Peeking At Pika: Carambole

C is also for Carambole Karambol Starfruit

There is one star fruit tree at Pika and it produces copious amounts of fruit in July - August - September (that seems to be the best time for fruit here) and then as far as I can tell just a few here and there throughout the rest of the year. Though I live in hope of another bumper crop soon!

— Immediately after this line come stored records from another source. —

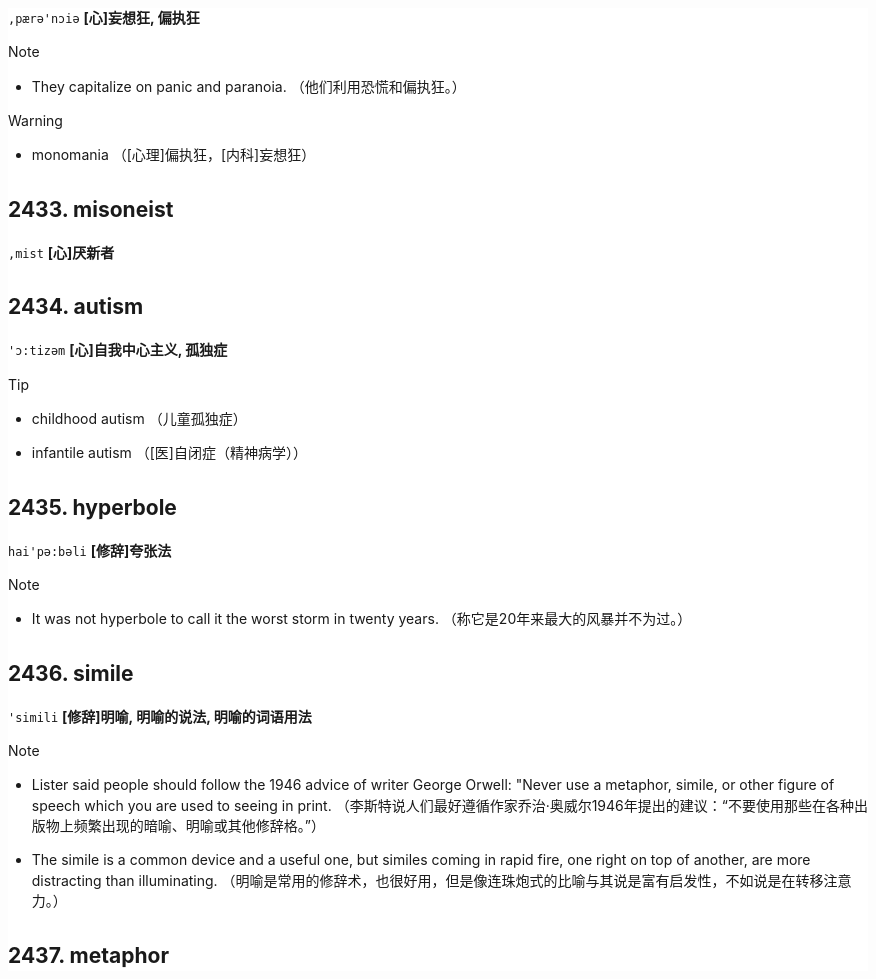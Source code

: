 `,pærə'nɔiə`  **[心]妄想狂, 偏执狂**

> [!NOTE]
>
> - They capitalize on panic and paranoia. （他们利用恐慌和偏执狂。）
>

> [!WARNING]
>
> - monomania （[心理]偏执狂，[内科]妄想狂）
>

## 2433. misoneist

`,mist`  **[心]厌新者**

## 2434. autism

`'ɔ:tizəm`  **[心]自我中心主义, 孤独症**

> [!TIP]
>
> - childhood autism （儿童孤独症）
>
> - infantile autism （[医]自闭症（精神病学））
>

## 2435. hyperbole

`hai'pə:bəli`  **[修辞]夸张法**

> [!NOTE]
>
> - It was not hyperbole to call it the worst storm in twenty years. （称它是20年来最大的风暴并不为过。）
>

## 2436. simile

`'simili`  **[修辞]明喻, 明喻的说法, 明喻的词语用法**

> [!NOTE]
>
> - Lister said people should follow the 1946 advice of writer George Orwell: "Never use a metaphor, simile, or other figure of speech which you are used to seeing in print. （李斯特说人们最好遵循作家乔治·奥威尔1946年提出的建议：“不要使用那些在各种出版物上频繁出现的暗喻、明喻或其他修辞格。”）
>
> - The simile is a common device and a useful one, but similes coming in rapid fire, one right on top of another, are more distracting than illuminating. （明喻是常用的修辞术，也很好用，但是像连珠炮式的比喻与其说是富有启发性，不如说是在转移注意力。）
>

## 2437. metaphor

The leaves of the tree often turn yellow, and from afar you can be tricked into thinking that there is a juicy starfruit waiting to be picked...nope, just a leaf!
This is the only star fruit on our tree right now, hanging straight from the branch itself (they are usually on the smaller branches).
A picture for anyone unfamiliar with the interior. They are ripe when yellow and we eat them by slicing off the edge of the five points and the ends, then cutting them in stars. I eat the whole thing pips and all, but the girls are a bit fussier!
They are a great first fruit for babies - all three of ours have enjoyed star fruit before they began solids. This is CassCass enjoying hers and we have a similar photo of LissaLou back home! They suck suck away until there is very little left!Whilst we usually just eat them as they are, their other delicious use is as a juice. Cut into chunks and put through the centifruge is the best method, as unlike many juices here, you get to enjoy the pure juice with no added water or sugar.

Good for you

According to Wikipedia they are close to being a super fruit, which is good to know! They are rich in antioxidants and vitamin C, and low in sugar, sodium and acid. Plus they are a good source of all of these: vitamin A, potassium, calcium, fibre, phospohorus, iron, thiamine, riboflavin, niacin, tryptophan, 16 amino acids and oxalic acid.

Watch out

Oxalic acid can be harmful for those with kidney problems. The consumption of star fruit can also interact with certain medications.